Protecting the infrastructures against physical and electronic attacks and ensuring the availability of the infrastructures will be complicated. These infrastructures are provided mostly (and in some cases exclusively) by the commercial sector; regulated in part by federal, state, and local governments; and significantly influenced by market forces. Commercial services from the national information infrastructure provide the vast majority of the telecommunications portion of the Defense Information Infrastructure (DII). These services are regulated by Federal and state agencies. Local government agencies regulate the cable television portion of the information infrastructure. Power generation and distribution are provided by very diverse activities -- the Federal government, public utilities, cooperatives, and private companies. Interstate telecommunications are regulated by the Federal Communications Commission, intrastate telecommunications by the state public utilities commissions. Interstate power distribution is regulated by the Federal Energy Regulatory Commission, intrastate power generation and distribution by the state public utilities commissions.


Information infrastructures are vulnerable to attack. While this in itself poses a national security threat, the linkage between information systems and traditional critical infrastructures has increased the scope and potential of the information warfare threat. For economic reasons, increasing deregulation and competition create an increased reliance on information systems to operate, maintain, and monitor critical infrastructures. This in turn creates a tunnel of vulnerability previously unrealized in the history of conflict.

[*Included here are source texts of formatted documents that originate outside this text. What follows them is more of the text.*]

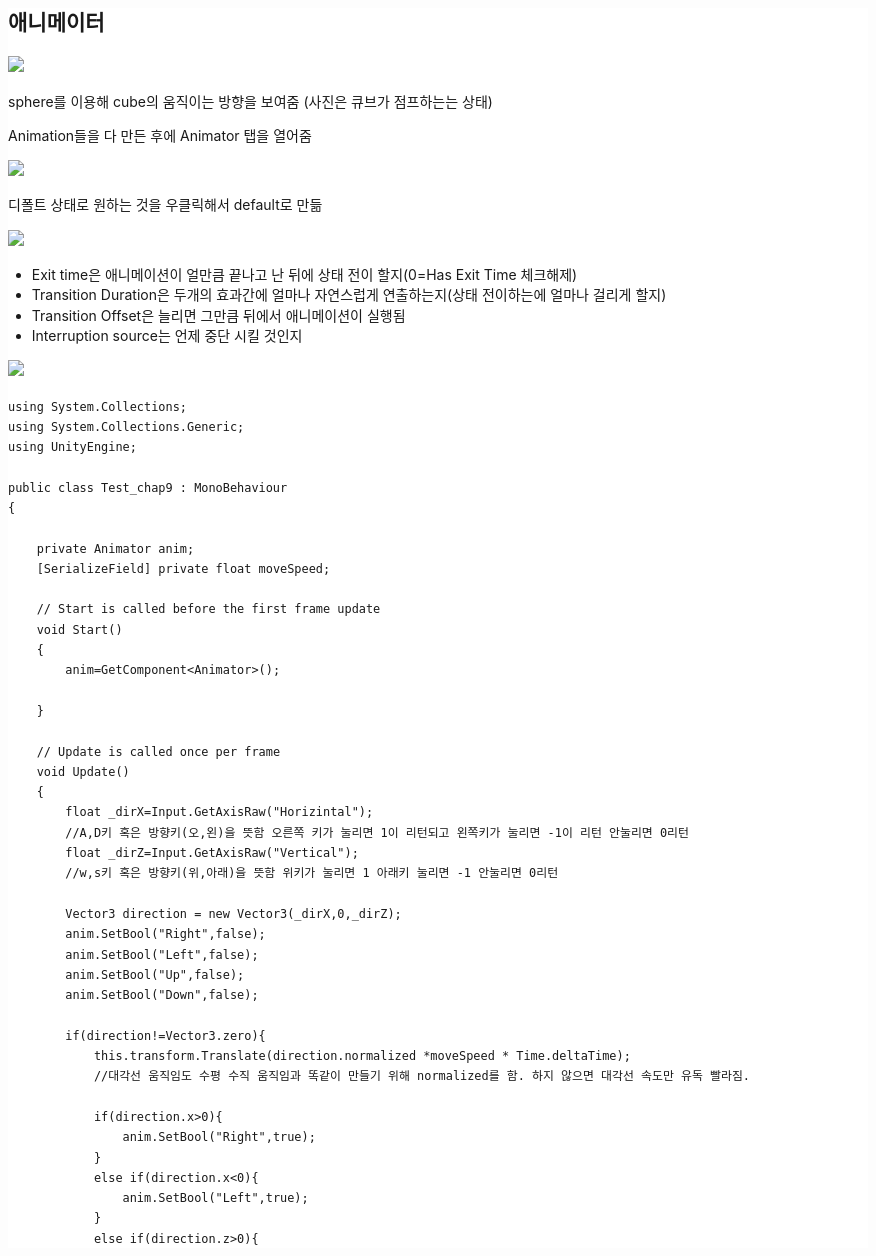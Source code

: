 

## 애니메이터
![](https://images.velog.io/images/kkily55/post/d70fae79-19df-4f90-bb2f-0100adb3a1bd/image.png)

sphere를 이용해 cube의 움직이는 방향을 보여줌 (사진은 큐브가 점프하는는 상태)

Animation들을 다 만든 후에 Animator 탭을 열어줌

![](https://images.velog.io/images/kkily55/post/80bbc2e8-4e92-4851-933d-dc18944ae00b/image.png)

디폴트 상태로 원하는 것을 우클릭해서 default로 만듦

![](https://images.velog.io/images/kkily55/post/aacb2e2d-924f-4715-8c71-65070f473f34/image.png)

- Exit time은 애니메이션이 얼만큼 끝나고 난 뒤에 상태 전이 할지(0=Has Exit Time 체크해제)
- Transition Duration은 두개의 효과간에 얼마나 자연스럽게 연출하는지(상태 전이하는에 얼마나 걸리게 할지)
- Transition Offset은 늘리면 그만큼 뒤에서 애니메이션이 실행됨
- Interruption source는 언제 중단 시킬 것인지

![](https://images.velog.io/images/kkily55/post/9e0120e9-0f82-402c-b8dd-5c6b43c93c08/image.png)

```
using System.Collections;
using System.Collections.Generic;
using UnityEngine;

public class Test_chap9 : MonoBehaviour
{

    private Animator anim;
    [SerializeField] private float moveSpeed;

    // Start is called before the first frame update
    void Start()
    {
        anim=GetComponent<Animator>();

    }

    // Update is called once per frame
    void Update()
    {
        float _dirX=Input.GetAxisRaw("Horizintal"); 
        //A,D키 혹은 방향키(오,왼)을 뜻함 오른쪽 키가 눌리면 1이 리턴되고 왼쪽키가 눌리면 -1이 리턴 안눌리면 0리턴
        float _dirZ=Input.GetAxisRaw("Vertical"); 
        //w,s키 혹은 방향키(위,아래)을 뜻함 위키가 눌리면 1 아래키 눌리면 -1 안눌리면 0리턴

        Vector3 direction = new Vector3(_dirX,0,_dirZ);
        anim.SetBool("Right",false);
        anim.SetBool("Left",false);
        anim.SetBool("Up",false);
        anim.SetBool("Down",false);
   
        if(direction!=Vector3.zero){
            this.transform.Translate(direction.normalized *moveSpeed * Time.deltaTime);
            //대각선 움직임도 수평 수직 움직임과 똑같이 만들기 위해 normalized를 함. 하지 않으면 대각선 속도만 유독 빨라짐.

            if(direction.x>0){
                anim.SetBool("Right",true);
            }
            else if(direction.x<0){
                anim.SetBool("Left",true);
            }
            else if(direction.z>0){
```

Information warfare offers a veil of anonymity to potential attackers. Attackers can hide in the mesh of inter-netted systems and often use previously conquered systems to launch their attacks. The lack of geographical, spatial, and political boundaries offers further anonymity and legal and regulatory arbitrage; this lack also invalidates previously established "nation-state" sanctuaries. Information warfare is also relatively cheap to wage, offering a high return on investment for resource-poor adversaries. The technology required to mount attacks is relatively simple and ubiquitous. During information warfare, demand for information will dramatically increase while the capacity of the information infrastructure will most certainly decrease. The law, particularly international law, is currently ambiguous regarding criminality in and acts of war on information infrastructures. This ambiguity, coupled with a lack of clearly designated responsibilities for electronic defense hinders the development of remedies and limits response options.

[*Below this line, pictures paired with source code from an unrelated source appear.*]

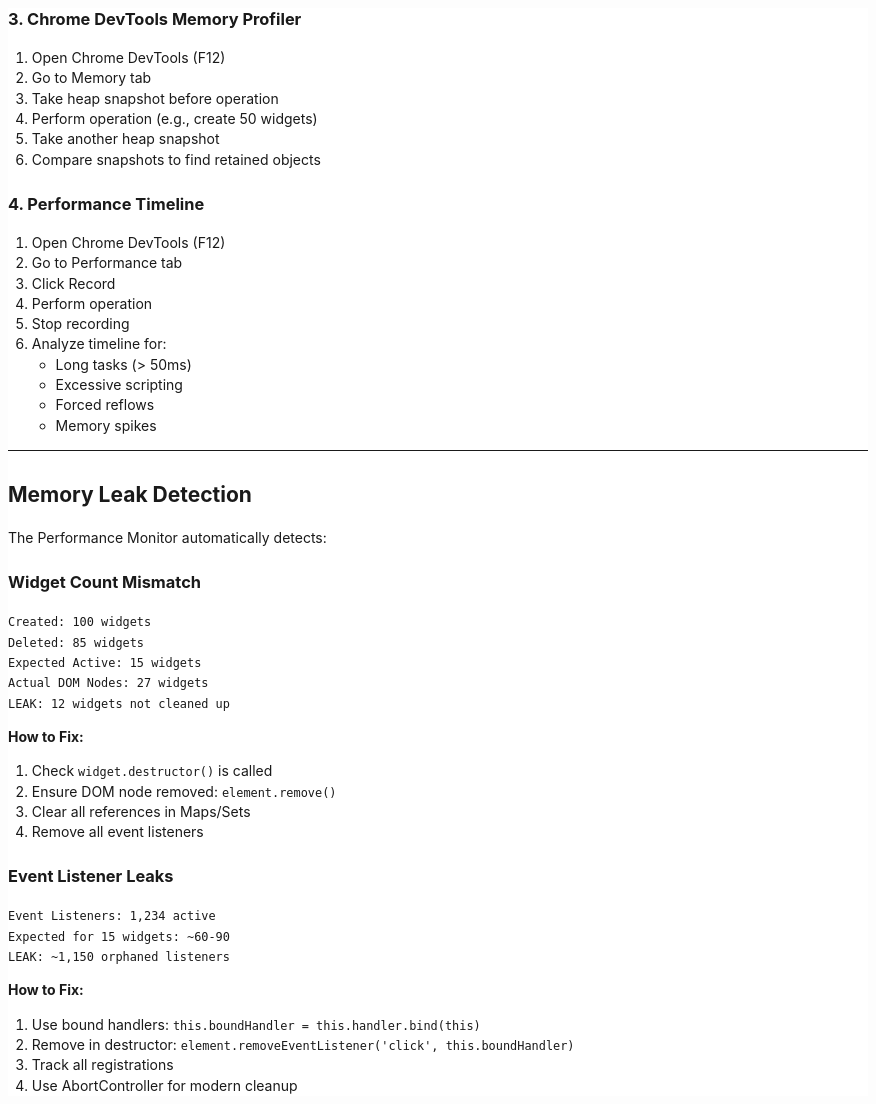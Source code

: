 ### 3. Chrome DevTools Memory Profiler

1. Open Chrome DevTools (F12)
2. Go to Memory tab
3. Take heap snapshot before operation
4. Perform operation (e.g., create 50 widgets)
5. Take another heap snapshot
6. Compare snapshots to find retained objects

### 4. Performance Timeline

1. Open Chrome DevTools (F12)
2. Go to Performance tab
3. Click Record
4. Perform operation
5. Stop recording
6. Analyze timeline for:
   - Long tasks (> 50ms)
   - Excessive scripting
   - Forced reflows
   - Memory spikes

---

## Memory Leak Detection

The Performance Monitor automatically detects:

### Widget Count Mismatch

```
Created: 100 widgets
Deleted: 85 widgets
Expected Active: 15 widgets
Actual DOM Nodes: 27 widgets
LEAK: 12 widgets not cleaned up
```

**How to Fix:**
1. Check `widget.destructor()` is called
2. Ensure DOM node removed: `element.remove()`
3. Clear all references in Maps/Sets
4. Remove all event listeners

### Event Listener Leaks

```
Event Listeners: 1,234 active
Expected for 15 widgets: ~60-90
LEAK: ~1,150 orphaned listeners
```

**How to Fix:**
1. Use bound handlers: `this.boundHandler = this.handler.bind(this)`
2. Remove in destructor: `element.removeEventListener('click', this.boundHandler)`
3. Track all registrations
4. Use AbortController for modern cleanup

Exhibit ES-1 shows additional observations.

  • Information warfare has been particularly troublesome for the intelligence community
  • We lack a common vocabulary
  • Resources are focused on classified content and systems
  • It is easy to make the IW-D problem too hard
  • Acquisition policy and practices pose dilemmas
  • However, a lot can be done
  • And DoD must start now!

Exhibit ES-1. Observations

What Should We Defend?

The current Administration's national security strategy for the United States suggests that the nation's "economic and security interests are increasingly inseparable" and that "we simply cannot be successful in advancing our interests-political, military and economic-without active engagement in world affairs." In the broad sense, then, the scope of national information interests to be defended by information warfare defense and deterrence capabilities are those political, military, and economic interests. These include the continuity of a democratic form of government and a free market economy, the ability to conduct effective diplomacy, a favorable balance of trade, and a military force that is ready to fight and that can be deployed where needed. These interests are supported by the delivery of goods and services that result from the conduct of functional activities such as manufacturing, governing, banking and finance, and the like. Some of these activities are critical to the nation's political, military, and economic interests. These critical functional activities, in turn, depend on information technology and critical infrastructures such as banking and finance, electric power, telecommunications, and transportation.

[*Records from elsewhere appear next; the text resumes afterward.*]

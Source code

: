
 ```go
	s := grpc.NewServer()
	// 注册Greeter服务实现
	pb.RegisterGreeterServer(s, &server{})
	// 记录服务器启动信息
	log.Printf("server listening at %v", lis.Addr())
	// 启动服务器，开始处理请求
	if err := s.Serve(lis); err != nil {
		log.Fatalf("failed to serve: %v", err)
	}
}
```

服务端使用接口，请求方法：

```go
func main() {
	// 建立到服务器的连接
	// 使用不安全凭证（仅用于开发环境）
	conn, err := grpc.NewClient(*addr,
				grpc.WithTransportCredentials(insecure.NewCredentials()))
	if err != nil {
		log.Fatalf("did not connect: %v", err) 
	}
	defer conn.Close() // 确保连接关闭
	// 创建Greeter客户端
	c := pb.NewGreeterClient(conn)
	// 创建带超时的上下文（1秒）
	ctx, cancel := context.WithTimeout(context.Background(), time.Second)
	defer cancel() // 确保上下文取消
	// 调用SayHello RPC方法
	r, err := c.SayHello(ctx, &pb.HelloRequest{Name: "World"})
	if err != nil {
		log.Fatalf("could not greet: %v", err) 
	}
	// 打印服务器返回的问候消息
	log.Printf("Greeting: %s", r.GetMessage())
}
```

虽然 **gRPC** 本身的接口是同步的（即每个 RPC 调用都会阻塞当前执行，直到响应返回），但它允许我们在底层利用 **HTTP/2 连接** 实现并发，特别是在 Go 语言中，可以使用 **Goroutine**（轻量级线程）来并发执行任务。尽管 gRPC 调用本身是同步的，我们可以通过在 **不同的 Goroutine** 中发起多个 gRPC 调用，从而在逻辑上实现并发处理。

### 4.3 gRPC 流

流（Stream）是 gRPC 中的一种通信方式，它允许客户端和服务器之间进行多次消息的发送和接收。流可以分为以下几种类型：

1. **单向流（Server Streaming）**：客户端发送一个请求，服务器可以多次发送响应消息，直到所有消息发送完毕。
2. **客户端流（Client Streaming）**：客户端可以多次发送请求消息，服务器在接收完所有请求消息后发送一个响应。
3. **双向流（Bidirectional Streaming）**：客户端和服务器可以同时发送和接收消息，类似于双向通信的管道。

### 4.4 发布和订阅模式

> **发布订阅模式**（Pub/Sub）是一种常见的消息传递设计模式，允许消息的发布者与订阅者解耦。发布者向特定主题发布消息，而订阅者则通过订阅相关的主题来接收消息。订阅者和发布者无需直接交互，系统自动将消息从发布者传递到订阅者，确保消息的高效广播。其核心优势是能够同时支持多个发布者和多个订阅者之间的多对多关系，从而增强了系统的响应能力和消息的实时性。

In general, U.S. infrastructures are extremely reliable and available because they have been designed to respond to disruptions, particularly those caused by natural phenomena. Redundancy and diverse routing are two examples of design techniques used to improve reliability and availability. However, deregulation and increased competition cause companies operating these infrastructures to rely more and more on information technology to centralize control of their operations, to support critical functions, and to deliver goods and services. Centralization and reliance on broadly networked information systems increase the vulnerabilities of the infrastructures and the likelihood of disruptions or malevolent attacks.

The information users of national interest who can be attacked through the shared elements of the national information infrastructure are those responsible for performing the critical functions necessary for the delivery of the goods and services upon which our political, military, and economic interests depend.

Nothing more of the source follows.